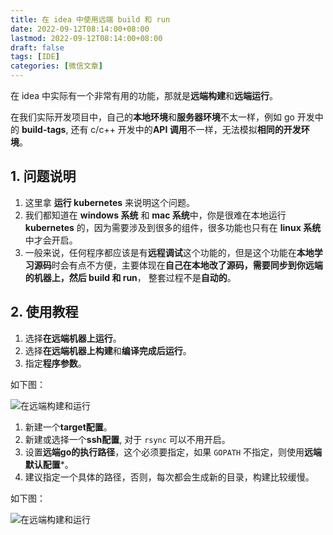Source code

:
 ```yaml
---
title: 在 idea 中使用远端 build 和 run
date: 2022-09-12T08:14:00+08:00
lastmod: 2022-09-12T08:14:00+08:00
draft: false
tags: [IDE]
categories: [微信文章]
---
```


在 idea 中实际有一个非常有用的功能，那就是**远端构建**和**远端运行**。

在我们实际开发项目中，自己的**本地环境**和**服务器环境**不太一样，例如 go 开发中的 **build-tags**, 还有 c/c++ 开发中的**API 调用**不一样，无法模拟**相同的开发环境**。

<!--more-->


## 1. 问题说明

1. 这里拿 **运行 kubernetes** 来说明这个问题。
2. 我们都知道在 **windows 系统** 和 **mac 系统**中，你是很难在本地运行 **kubernetes** 的，因为需要涉及到很多的组件，很多功能也只有在 **linux 系统**中才会开启。
3. 一般来说，任何程序都应该是有**远程调试**这个功能的，但是这个功能在**本地学习源码**时会有点不方便，主要体现在**自己在本地改了源码，需要同步到你远端的机器上，然后 build 和 run**， 整套过程不是**自动的**。


## 2. 使用教程

1. 选择**在远端机器上运行**。
2. 选择**在远端机器上构建**和**编译完成后运行**。
3. 指定**程序参数**。

如下图：

![在远端构建和运行](/ooooo-notes/images/remote-build-and-run-in-idea-01.png "在远端构建和运行")


1. 新建一个**target配置**。
2. 新建或选择一个**ssh配置**, 对于 `rsync` 可以不用开启。
3. 设置**远端go的执行路径**，这个必须要指定，如果 `GOPATH` 不指定，则使用**远端默认配置***。
4. 建议指定一个具体的路径，否则，每次都会生成新的目录，构建比较缓慢。

如下图：

![在远端构建和运行](/ooooo-notes/images/remote-build-and-run-in-idea-02.png "在远端构建和运行")

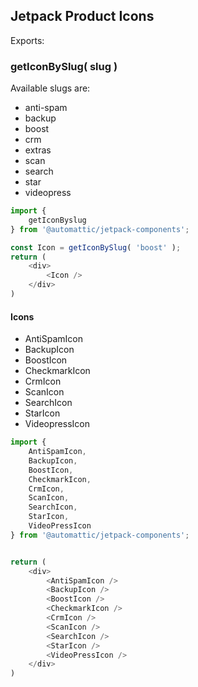 ## Jetpack Product Icons

Exports:

### getIconBySlug( slug )

Available slugs are:

* anti-spam
* backup
* boost
* crm
* extras
* scan
* search
* star
* videopress

```js
import {
    getIconByslug
} from '@automattic/jetpack-components';

const Icon = getIconBySlug( 'boost' );
return (
    <div>
        <Icon />
    </div>
)
```

#### Icons

* AntiSpamIcon
* BackupIcon
* BoostIcon
* CheckmarkIcon
* CrmIcon
* ScanIcon
* SearchIcon
* StarIcon
* VideopressIcon

```js
import {
	AntiSpamIcon,
	BackupIcon,
    BoostIcon,
	CheckmarkIcon,
    CrmIcon,
	ScanIcon,
    SearchIcon,
	StarIcon,
    VideoPressIcon
} from '@automattic/jetpack-components';


return (
    <div>
	    <AntiSpamIcon />
	    <BackupIcon />
        <BoostIcon />
	    <CheckmarkIcon />
        <CrmIcon />
	    <ScanIcon />
        <SearchIcon />
	    <StarIcon />
        <VideoPressIcon />
    </div>
)

```
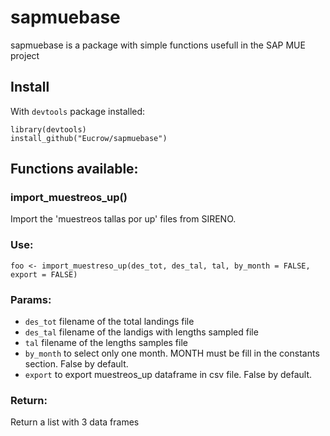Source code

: # sapmuebase

sapmuebase is a package with simple functions usefull in the SAP MUE project

## Install
With `devtools` package installed:
```
library(devtools)
install_github("Eucrow/sapmuebase")
```

## Functions available:
### import_muestreos_up()
Import the 'muestreos tallas por up' files from SIRENO.

### Use:
```
foo <- import_muestreso_up(des_tot, des_tal, tal, by_month = FALSE, export = FALSE)
```

### Params:
* `des_tot` filename of the total landings file
* `des_tal` filename of the landigs with lengths sampled file
* `tal` filename of the lengths samples file
* `by_month` to select only one month. MONTH must be fill in the constants section. False by default.
* `export` to export muestreos_up dataframe in csv file. False by default.

### Return:
Return a list with 3 data frames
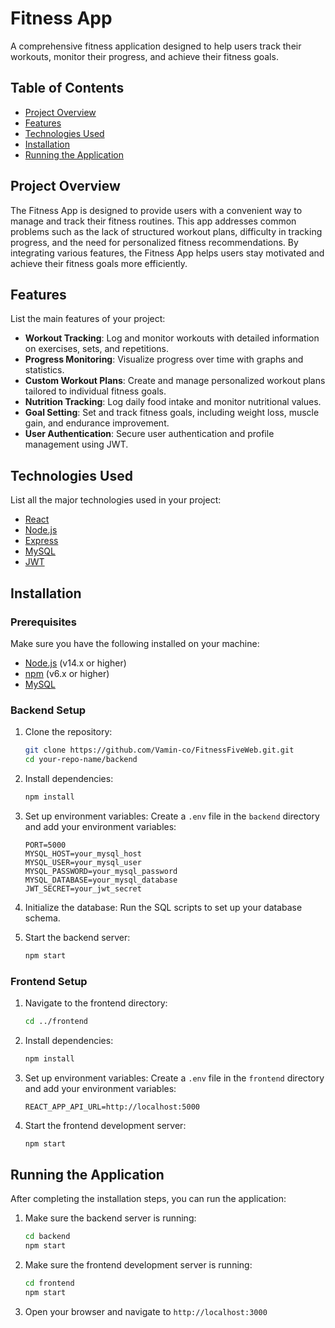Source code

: # Fitness App

A comprehensive fitness application designed to help users track their workouts, monitor their progress, and achieve their fitness goals.

## Table of Contents

- [Project Overview](#project-overview)
- [Features](#features)
- [Technologies Used](#technologies-used)
- [Installation](#installation)
- [Running the Application](#running-the-application)

## Project Overview

The Fitness App is designed to provide users with a convenient way to manage and track their fitness routines. This app addresses common problems such as the lack of structured workout plans, difficulty in tracking progress, and the need for personalized fitness recommendations. By integrating various features, the Fitness App helps users stay motivated and achieve their fitness goals more efficiently.

## Features

List the main features of your project:
- **Workout Tracking**: Log and monitor workouts with detailed information on exercises, sets, and repetitions.
- **Progress Monitoring**: Visualize progress over time with graphs and statistics.
- **Custom Workout Plans**: Create and manage personalized workout plans tailored to individual fitness goals.
- **Nutrition Tracking**: Log daily food intake and monitor nutritional values.
- **Goal Setting**: Set and track fitness goals, including weight loss, muscle gain, and endurance improvement.
- **User Authentication**: Secure user authentication and profile management using JWT.

## Technologies Used

List all the major technologies used in your project:
- [React](https://reactjs.org/)
- [Node.js](https://nodejs.org/)
- [Express](https://expressjs.com/)
- [MySQL](https://www.mysql.com/)
- [JWT](https://jwt.io/)

## Installation

### Prerequisites

Make sure you have the following installed on your machine:
- [Node.js](https://nodejs.org/) (v14.x or higher)
- [npm](https://www.npmjs.com/) (v6.x or higher)
- [MySQL](https://www.mysql.com/)

### Backend Setup

1. Clone the repository:
    ```bash
    git clone https://github.com/Vamin-co/FitnessFiveWeb.git.git
    cd your-repo-name/backend
    ```

2. Install dependencies:
    ```bash
    npm install
    ```

3. Set up environment variables:
    Create a `.env` file in the `backend` directory and add your environment variables:
    ```env
    PORT=5000
    MYSQL_HOST=your_mysql_host
    MYSQL_USER=your_mysql_user
    MYSQL_PASSWORD=your_mysql_password
    MYSQL_DATABASE=your_mysql_database
    JWT_SECRET=your_jwt_secret
    ```

4. Initialize the database:
    Run the SQL scripts to set up your database schema.

5. Start the backend server:
    ```bash
    npm start
    ```

### Frontend Setup

1. Navigate to the frontend directory:
    ```bash
    cd ../frontend
    ```

2. Install dependencies:
    ```bash
    npm install
    ```

3. Set up environment variables:
    Create a `.env` file in the `frontend` directory and add your environment variables:
    ```env
    REACT_APP_API_URL=http://localhost:5000
    ```

4. Start the frontend development server:
    ```bash
    npm start
    ```

## Running the Application

After completing the installation steps, you can run the application:

1. Make sure the backend server is running:
    ```bash
    cd backend
    npm start
    ```

2. Make sure the frontend development server is running:
    ```bash
    cd frontend
    npm start
    ```

3. Open your browser and navigate to `http://localhost:3000`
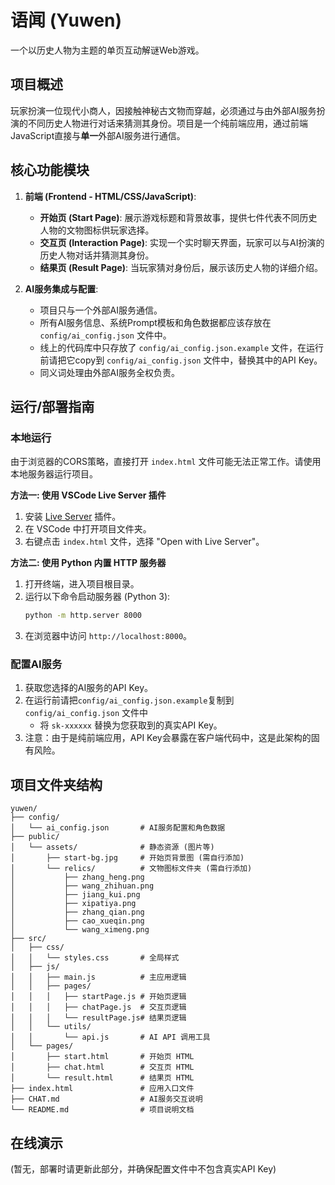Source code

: # 语闻 (Yuwen)

一个以历史人物为主题的单页互动解谜Web游戏。

## 项目概述

玩家扮演一位现代小商人，因接触神秘古文物而穿越，必须通过与由外部AI服务扮演的不同历史人物进行对话来猜测其身份。项目是一个纯前端应用，通过前端JavaScript直接与**单一**外部AI服务进行通信。

## 核心功能模块

1.  **前端 (Frontend - HTML/CSS/JavaScript)**:
    *   **开始页 (Start Page)**: 展示游戏标题和背景故事，提供七件代表不同历史人物的文物图标供玩家选择。
    *   **交互页 (Interaction Page)**: 实现一个实时聊天界面，玩家可以与AI扮演的历史人物对话并猜测其身份。
    *   **结果页 (Result Page)**: 当玩家猜对身份后，展示该历史人物的详细介绍。

2.  **AI服务集成与配置**:
    *   项目只与一个外部AI服务通信。
    *   所有AI服务信息、系统Prompt模板和角色数据都应该存放在 `config/ai_config.json` 文件中。
    *   线上的代码库中只存放了 `config/ai_config.json.example` 文件，在运行前请把它copy到 `config/ai_config.json` 文件中，替换其中的API Key。
    *   同义词处理由外部AI服务全权负责。

## 运行/部署指南

### 本地运行

由于浏览器的CORS策略，直接打开 `index.html` 文件可能无法正常工作。请使用本地服务器运行项目。

**方法一: 使用 VSCode Live Server 插件**

1.  安装 [Live Server](https://marketplace.visualstudio.com/items?itemName=ritwickdey.LiveServer) 插件。
2.  在 VSCode 中打开项目文件夹。
3.  右键点击 `index.html` 文件，选择 "Open with Live Server"。

**方法二: 使用 Python 内置 HTTP 服务器**

1.  打开终端，进入项目根目录。
2.  运行以下命令启动服务器 (Python 3):
    ```bash
    python -m http.server 8000
    ```
3.  在浏览器中访问 `http://localhost:8000`。

### 配置AI服务

1.  获取您选择的AI服务的API Key。
2.  在运行前请把`config/ai_config.json.example`复制到 `config/ai_config.json` 文件中
    *   将 `sk-xxxxxx` 替换为您获取到的真实API Key。
3.  注意：由于是纯前端应用，API Key会暴露在客户端代码中，这是此架构的固有风险。

## 项目文件夹结构

```
yuwen/
├── config/
│   └── ai_config.json       # AI服务配置和角色数据
├── public/
│   └── assets/              # 静态资源 (图片等)
│       ├── start-bg.jpg     # 开始页背景图 (需自行添加)
│       └── relics/          # 文物图标文件夹 (需自行添加)
│           ├── zhang_heng.png
│           ├── wang_zhihuan.png
│           ├── jiang_kui.png
│           ├── xipatiya.png
│           ├── zhang_qian.png
│           ├── cao_xueqin.png
│           └── wang_ximeng.png
├── src/
│   ├── css/
│   │   └── styles.css       # 全局样式
│   ├── js/
│   │   ├── main.js          # 主应用逻辑
│   │   ├── pages/
│   │   │   ├── startPage.js # 开始页逻辑
│   │   │   ├── chatPage.js  # 交互页逻辑
│   │   │   └── resultPage.js# 结果页逻辑
│   │   └── utils/
│   │       └── api.js       # AI API 调用工具
│   └── pages/
│       ├── start.html       # 开始页 HTML
│       ├── chat.html        # 交互页 HTML
│       └── result.html      # 结果页 HTML
├── index.html               # 应用入口文件
├── CHAT.md                  # AI服务交互说明
└── README.md                # 项目说明文档
```

## 在线演示

(暂无，部署时请更新此部分，并确保配置文件中不包含真实API Key)
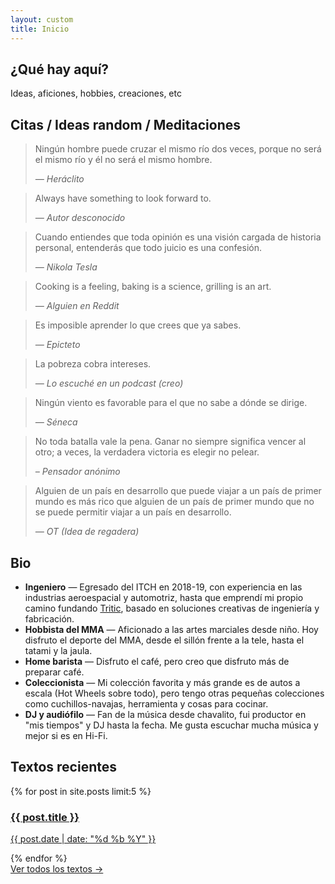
 ```yaml
---
layout: custom
title: Inicio
---
```


<section class="section">
  <h2>¿Qué hay aquí?</h2>
  <p>Ideas, aficiones, hobbies, creaciones, etc</p>
</section>

<section class="section quotes-section">
  <h2>Citas / Ideas random / Meditaciones</h2>
  <div class="quotes">
    <blockquote>
      <p>Ningún hombre puede cruzar el mismo río dos veces, porque no será el mismo río y él no será el mismo hombre.</p>
      <cite>— Heráclito</cite>
    </blockquote>
    <blockquote>
      <p>Always have something to look forward to.</p>
      <cite>— Autor desconocido</cite>
    </blockquote>
    <blockquote>
      <p>Cuando entiendes que toda opinión es una visión cargada de historia personal, entenderás que todo juicio es una confesión.</p>
      <cite>— Nikola Tesla</cite>
    </blockquote>
    <blockquote>
      <p>Cooking is a feeling, baking is a science, grilling is an art.</p>
      <cite>— Alguien en Reddit</cite>
    </blockquote>
    <blockquote>
      <p>Es imposible aprender lo que crees que ya sabes.</p>
      <cite>— Epicteto</cite>
    </blockquote>
    <blockquote>
      <p>La pobreza cobra intereses.</p>
      <cite>— Lo escuché en un podcast (creo)</cite>
    </blockquote>
    <blockquote>
      <p>Ningún viento es favorable para el que no sabe a dónde se dirige.</p>
      <cite>— Séneca</cite>
    </blockquote>
    <blockquote>
      <p>No toda batalla vale la pena. Ganar no siempre significa vencer al otro; a veces, la verdadera victoria es elegir no pelear.</p>
      <cite>– Pensador anónimo</cite>
    </blockquote>
    <blockquote>
      <p>Alguien de un país en desarrollo que puede viajar a un país de primer mundo es más rico que alguien de un país de primer mundo que no se puede permitir viajar a un país en desarrollo.</p>
      <cite>— OT (Idea de regadera)</cite>
    </blockquote>
  </div>
</section>

<section class="section bio-section">
  <h2>Bio</h2>
  <ul class="bio-list">
    <li><strong>Ingeniero</strong> — Egresado del ITCH en 2018-19, con experiencia en las industrias aeroespacial y automotriz, hasta que emprendí mi propio camino fundando <a href="https://www.tritic3d.com" target="_blank">Tritic</a>, basado en soluciones creativas de ingeniería y fabricación.</li>
    <li><strong>Hobbista del MMA</strong> — Aficionado a las artes marciales desde niño. Hoy disfruto el deporte del MMA, desde el sillón frente a la tele, hasta el tatami y la jaula.</li>
    <li><strong>Home barista</strong> — Disfruto el café, pero creo que disfruto más de preparar café.</li>
    <li><strong>Coleccionista</strong> — Mi colección favorita y más grande es de autos a escala (Hot Wheels sobre todo), pero tengo otras pequeñas colecciones como cuchillos-navajas, herramienta y cosas para cocinar.</li>
    <li><strong>DJ y audiófilo</strong> — Fan de la música desde chavalito, fui productor en "mis tiempos" y DJ hasta la fecha. Me gusta escuchar mucha música y mejor si es en Hi-Fi.</li>
  </ul>
</section>

<section class="section recent-posts-section">
  <h2>Textos recientes</h2>
  <div class="post-carousel">
    {% for post in site.posts limit:5 %}
    <div class="post-card" style="background-image: url('{{ post.image }}');">
      <a href="{{ post.url }}">
        <div class="overlay">
          <h3>{{ post.title }}</h3>
          <p>{{ post.date | date: "%d %b %Y" }}</p>
        </div>
      </a>
    </div>
    {% endfor %}
  </div>
  <a href="/textos" class="ver-todos">Ver todos los textos →</a>
</section>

§

"1. 这里拿 **运行 kubernetes** 来说明这个问题。" marks the first line to copy, and "lengths samples file" marks the last. Repeat that stretch above exactly, with no pictures.

**ANSWER TO THE PROBLEM:**
1. 这里拿 **运行 kubernetes** 来说明这个问题。
2. 我们都知道在 **windows 系统** 和 **mac 系统**中，你是很难在本地运行 **kubernetes** 的，因为需要涉及到很多的组件，很多功能也只有在 **linux 系统**中才会开启。
3. 一般来说，任何程序都应该是有**远程调试**这个功能的，但是这个功能在**本地学习源码**时会有点不方便，主要体现在**自己在本地改了源码，需要同步到你远端的机器上，然后 build 和 run**， 整套过程不是**自动的**。


## 2. 使用教程

1. 选择**在远端机器上运行**。
2. 选择**在远端机器上构建**和**编译完成后运行**。
3. 指定**程序参数**。

如下图：

![在远端构建和运行](/ooooo-notes/images/remote-build-and-run-in-idea-01.png "在远端构建和运行")


1. 新建一个**target配置**。
2. 新建或选择一个**ssh配置**, 对于 `rsync` 可以不用开启。
3. 设置**远端go的执行路径**，这个必须要指定，如果 `GOPATH` 不指定，则使用**远端默认配置***。
4. 建议指定一个具体的路径，否则，每次都会生成新的目录，构建比较缓慢。

如下图：

![在远端构建和运行](/ooooo-notes/images/remote-build-and-run-in-idea-02.png "在远端构建和运行")

 ## Jetpack Product Icons

Exports:

### getIconBySlug( slug )

Available slugs are:

* anti-spam
* backup
* boost
* crm
* extras
* scan
* search
* star
* videopress

```js
import {
    getIconByslug
} from '@automattic/jetpack-components';

const Icon = getIconBySlug( 'boost' );
return (
    <div>
        <Icon />
    </div>
)
```

#### Icons

* AntiSpamIcon
* BackupIcon
* BoostIcon
* CheckmarkIcon
* CrmIcon
* ScanIcon
* SearchIcon
* StarIcon
* VideopressIcon

```js
import {
	AntiSpamIcon,
	BackupIcon,
    BoostIcon,
	CheckmarkIcon,
    CrmIcon,
	ScanIcon,
    SearchIcon,
	StarIcon,
    VideoPressIcon
} from '@automattic/jetpack-components';


return (
    <div>
	    <AntiSpamIcon />
	    <BackupIcon />
        <BoostIcon />
	    <CheckmarkIcon />
        <CrmIcon />
	    <ScanIcon />
        <SearchIcon />
	    <StarIcon />
        <VideoPressIcon />
    </div>
)

```
Source code

: # sapmuebase

sapmuebase is a package with simple functions usefull in the SAP MUE project

## Install
With `devtools` package installed:
```
library(devtools)
install_github("Eucrow/sapmuebase")
```

## Functions available:
### import_muestreos_up()
Import the 'muestreos tallas por up' files from SIRENO.

### Use:
```
foo <- import_muestreso_up(des_tot, des_tal, tal, by_month = FALSE, export = FALSE)
```

### Params:
* `des_tot` filename of the total landings file
* `des_tal` filename of the landigs with lengths sampled file
* `tal` filename of the lengths samples file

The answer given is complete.